Task objective:
From the records below, transcribe exactly the lines that begin at the line with "and manage resources</span></span>" and end at the line with "new in PSA</span></span>", both included.

Available data:
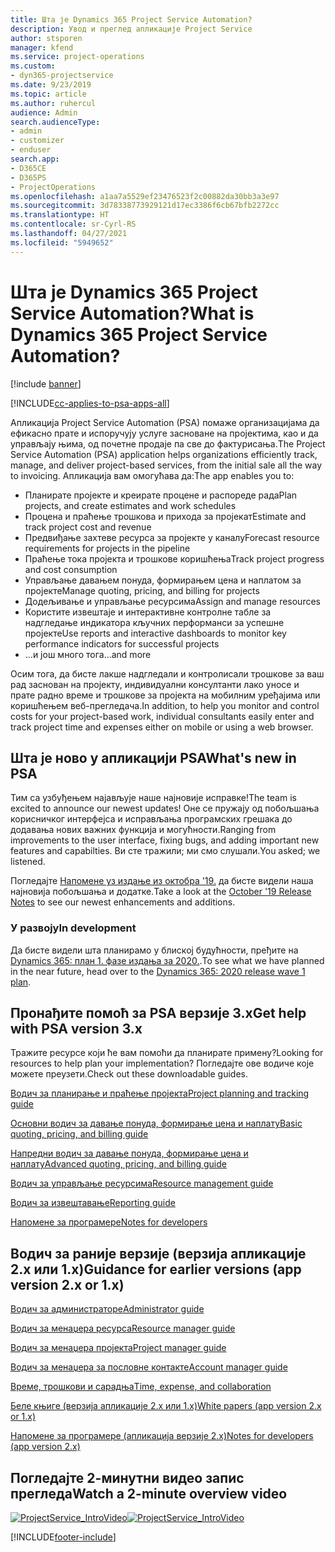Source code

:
 ```yaml
---
title: Шта је Dynamics 365 Project Service Automation?
description: Увод и преглед апликације Project Service
author: stsporen
manager: kfend
ms.service: project-operations
ms.custom:
- dyn365-projectservice
ms.date: 9/23/2019
ms.topic: article
ms.author: ruhercul
audience: Admin
search.audienceType:
- admin
- customizer
- enduser
search.app:
- D365CE
- D365PS
- ProjectOperations
ms.openlocfilehash: a1aa7a5529ef23476523f2c00882da30bb3a3e97
ms.sourcegitcommit: 3d78338773929121d17ec3386f6cb67bfb2272cc
ms.translationtype: HT
ms.contentlocale: sr-Cyrl-RS
ms.lasthandoff: 04/27/2021
ms.locfileid: "5949652"
---
```

# <a name="what-is-dynamics-365-project-service-automation"></a><span data-ttu-id="7e191-103">Шта је Dynamics 365 Project Service Automation?</span><span class="sxs-lookup"><span data-stu-id="7e191-103">What is Dynamics 365 Project Service Automation?</span></span>

[!include [banner](../includes/psa-now-project-operations.md)]

[!INCLUDE[cc-applies-to-psa-apps-all](../includes/cc-applies-to-psa-apps-all.md)]

<span data-ttu-id="7e191-104">Апликација Project Service Automation (PSA) помаже организацијама да ефикасно прате и испоручују услуге засноване на пројектима, као и да управљају њима, од почетне продаје па све до фактурисања.</span><span class="sxs-lookup"><span data-stu-id="7e191-104">The Project Service Automation (PSA) application helps organizations efficiently track, manage, and deliver project-based services, from the initial sale all the way to invoicing.</span></span> <span data-ttu-id="7e191-105">Апликација вам омогућава да:</span><span class="sxs-lookup"><span data-stu-id="7e191-105">The app enables you to:</span></span>

- <span data-ttu-id="7e191-106">Планирате пројекте и креирате процене и распореде рада</span><span class="sxs-lookup"><span data-stu-id="7e191-106">Plan projects, and create estimates and work schedules</span></span>
- <span data-ttu-id="7e191-107">Процена и праћење трошкова и прихода за пројекат</span><span class="sxs-lookup"><span data-stu-id="7e191-107">Estimate and track project cost and revenue</span></span>
- <span data-ttu-id="7e191-108">Предвиђање захтеве ресурса за пројекте у каналу</span><span class="sxs-lookup"><span data-stu-id="7e191-108">Forecast resource requirements for projects in the pipeline</span></span>
- <span data-ttu-id="7e191-109">Праћење тока пројекта и трошкове коришћења</span><span class="sxs-lookup"><span data-stu-id="7e191-109">Track project progress and cost consumption</span></span>
- <span data-ttu-id="7e191-110">Управљање давањем понуда, формирањем цена и наплатом за пројекте</span><span class="sxs-lookup"><span data-stu-id="7e191-110">Manage quoting, pricing, and billing for projects</span></span>
- <span data-ttu-id="7e191-111">Додељивање и управљање ресурсима</span><span class="sxs-lookup"><span data-stu-id="7e191-111">Assign and manage resources</span></span>
- <span data-ttu-id="7e191-112">Користите извештаје и интерактивне контролне табле за надгледање индикатора кључних перформанси за успешне пројекте</span><span class="sxs-lookup"><span data-stu-id="7e191-112">Use reports and interactive dashboards to monitor key performance indicators for successful projects</span></span>
- <span data-ttu-id="7e191-113">...и још много тога</span><span class="sxs-lookup"><span data-stu-id="7e191-113">...and more</span></span>

<span data-ttu-id="7e191-114">Осим тога, да бисте лакше надгледали и контролисали трошкове за ваш рад заснован на пројекту, индивидуални консултанти лако уносе и прате радно време и трошкове за пројекта на мобилним уређајима или коришћењем веб-прегледача.</span><span class="sxs-lookup"><span data-stu-id="7e191-114">In addition, to help you monitor and control costs for your project-based work, individual consultants easily enter and track project time and expenses either on mobile or using a web browser.</span></span>

## <a name="whats-new-in-psa"></a><span data-ttu-id="7e191-115">Шта је ново у апликацији PSA</span><span class="sxs-lookup"><span data-stu-id="7e191-115">What's new in PSA</span></span>
<span data-ttu-id="7e191-116">Тим са узбуђењем најављује наше најновије исправке!</span><span class="sxs-lookup"><span data-stu-id="7e191-116">The team is excited to announce our newest updates!</span></span> <span data-ttu-id="7e191-117">Оне се пружају од побољшања корисничког интерфејса и исправљања програмских грешака до додавања нових важних функција и могућности.</span><span class="sxs-lookup"><span data-stu-id="7e191-117">Ranging from improvements to the user interface, fixing bugs, and adding important new features and capabilties.</span></span> <span data-ttu-id="7e191-118">Ви сте тражили; ми смо слушали.</span><span class="sxs-lookup"><span data-stu-id="7e191-118">You asked; we listened.</span></span>

<span data-ttu-id="7e191-119">Погледајте [Напомене уз издање из октобра '19.](/dynamics365-release-plan/2019wave2/index) да бисте видели наша најновија побољшања и додатке.</span><span class="sxs-lookup"><span data-stu-id="7e191-119">Take a look at the [October '19 Release Notes](/dynamics365-release-plan/2019wave2/index) to see our newest enhancements and additions.</span></span>

### <a name="in-development"></a><span data-ttu-id="7e191-120">У развоју</span><span class="sxs-lookup"><span data-stu-id="7e191-120">In development</span></span>
<span data-ttu-id="7e191-121">Да бисте видели шта планирамо у блиској будућности, пређите на [Dynamics 365: план 1. фазе издања за 2020.](/dynamics365-release-plan/2020wave1/index).</span><span class="sxs-lookup"><span data-stu-id="7e191-121">To see what we have planned in the near future, head over to the [Dynamics 365: 2020 release wave 1 plan](/dynamics365-release-plan/2020wave1/index).</span></span>

## <a name="get-help-with-psa-version-3x"></a><span data-ttu-id="7e191-122">Пронађите помоћ за PSA верзије 3.x</span><span class="sxs-lookup"><span data-stu-id="7e191-122">Get help with PSA version 3.x</span></span>
<span data-ttu-id="7e191-123">Тражите ресурсе који ће вам помоћи да планирате примену?</span><span class="sxs-lookup"><span data-stu-id="7e191-123">Looking for resources to help plan your implementation?</span></span> <span data-ttu-id="7e191-124">Погледајте ове водиче које можете преузети.</span><span class="sxs-lookup"><span data-stu-id="7e191-124">Check out these downloadable guides.</span></span>

 [<span data-ttu-id="7e191-125">Водич за планирање и праћење пројекта</span><span class="sxs-lookup"><span data-stu-id="7e191-125">Project planning and tracking guide</span></span>](../psa/implementation-guides/project-planning-tracking.md)

 [<span data-ttu-id="7e191-126">Основни водич за давање понуда, формирање цена и наплату</span><span class="sxs-lookup"><span data-stu-id="7e191-126">Basic quoting, pricing, and billing guide</span></span>](../psa/implementation-guides/begin-quoting-pricing-billing.md)

 [<span data-ttu-id="7e191-127">Напредни водич за давање понуда, формирање цена и наплату</span><span class="sxs-lookup"><span data-stu-id="7e191-127">Advanced quoting, pricing, and billing guide</span></span>](../psa/implementation-guides/adv-quoting-pricing-billing.md)

 [<span data-ttu-id="7e191-128">Водич за управљање ресурсима</span><span class="sxs-lookup"><span data-stu-id="7e191-128">Resource management guide</span></span>](../psa/implementation-guides/resource-management-guide.md)

 [<span data-ttu-id="7e191-129">Водич за извештавање</span><span class="sxs-lookup"><span data-stu-id="7e191-129">Reporting guide</span></span>](../psa/implementation-guides/reporting-guide.md)

 [<span data-ttu-id="7e191-130">Напомене за програмере</span><span class="sxs-lookup"><span data-stu-id="7e191-130">Notes for developers</span></span>](../psa/developer-guides/overview-dev-notes-v3.x.md)

## <a name="guidance-for-earlier-versions-app-version-2x-or-1x"></a><span data-ttu-id="7e191-131">Водич за раније верзије (верзија апликације 2.x или 1.x)</span><span class="sxs-lookup"><span data-stu-id="7e191-131">Guidance for earlier versions (app version 2.x or 1.x)</span></span>
 [<span data-ttu-id="7e191-132">Водич за администраторе</span><span class="sxs-lookup"><span data-stu-id="7e191-132">Administrator guide</span></span>](../psa/admin-guide.md)

 [<span data-ttu-id="7e191-133">Водич за менаџера ресурса</span><span class="sxs-lookup"><span data-stu-id="7e191-133">Resource manager guide</span></span>](../psa/resource-manager-guide.md)

 [<span data-ttu-id="7e191-134">Водич за менаџера пројекта</span><span class="sxs-lookup"><span data-stu-id="7e191-134">Project manager guide</span></span>](../psa/project-manager-guide.md)

 [<span data-ttu-id="7e191-135">Водич за менаџера за пословне контакте</span><span class="sxs-lookup"><span data-stu-id="7e191-135">Account manager guide</span></span>](../psa/account-manager-guide.md)

 [<span data-ttu-id="7e191-136">Време, трошкови и сарадња</span><span class="sxs-lookup"><span data-stu-id="7e191-136">Time, expense, and collaboration</span></span>](../psa/time-expense-collaboration-guide.md)

 [<span data-ttu-id="7e191-137">Беле књиге (верзија апликације 2.x или 1.x)</span><span class="sxs-lookup"><span data-stu-id="7e191-137">White papers (app version 2.x or 1.x)</span></span>](../psa/white-papers.md)

 [<span data-ttu-id="7e191-138">Напомене за програмере (апликација верзије 2.x)</span><span class="sxs-lookup"><span data-stu-id="7e191-138">Notes for developers (app version 2.x)</span></span>](../psa/developer-guides/add-custom-qoi-forms-v2.x.md)

 ## <a name="watch-a-2-minute-overview-video"></a><span data-ttu-id="7e191-139">Погледајте 2-минутни видео запис прегледа</span><span class="sxs-lookup"><span data-stu-id="7e191-139">Watch a 2-minute overview video</span></span>
 <a name="heroArea"></a> <span data-ttu-id="7e191-140">[![ProjectService_IntroVideo](../psa/media/project-service-intro-video.png "ProjectService_IntroVideo")](https://go.microsoft.com/fwlink/p/?LinkId=799457)</span><span class="sxs-lookup"><span data-stu-id="7e191-140">[![ProjectService_IntroVideo](../psa/media/project-service-intro-video.png "ProjectService_IntroVideo")](https://go.microsoft.com/fwlink/p/?LinkId=799457)</span></span>




[!INCLUDE[footer-include](../includes/footer-banner.md)]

Answer space:
- <span data-ttu-id="7e191-111">Додељивање и управљање ресурсима</span><span class="sxs-lookup"><span data-stu-id="7e191-111">Assign and manage resources</span></span>
- <span data-ttu-id="7e191-112">Користите извештаје и интерактивне контролне табле за надгледање индикатора кључних перформанси за успешне пројекте</span><span class="sxs-lookup"><span data-stu-id="7e191-112">Use reports and interactive dashboards to monitor key performance indicators for successful projects</span></span>
- <span data-ttu-id="7e191-113">...и још много тога</span><span class="sxs-lookup"><span data-stu-id="7e191-113">...and more</span></span>

<span data-ttu-id="7e191-114">Осим тога, да бисте лакше надгледали и контролисали трошкове за ваш рад заснован на пројекту, индивидуални консултанти лако уносе и прате радно време и трошкове за пројекта на мобилним уређајима или коришћењем веб-прегледача.</span><span class="sxs-lookup"><span data-stu-id="7e191-114">In addition, to help you monitor and control costs for your project-based work, individual consultants easily enter and track project time and expenses either on mobile or using a web browser.</span></span>

## <a name="whats-new-in-psa"></a><span data-ttu-id="7e191-115">Шта је ново у апликацији PSA</span><span class="sxs-lookup"><span data-stu-id="7e191-115">What's new in PSA</span></span>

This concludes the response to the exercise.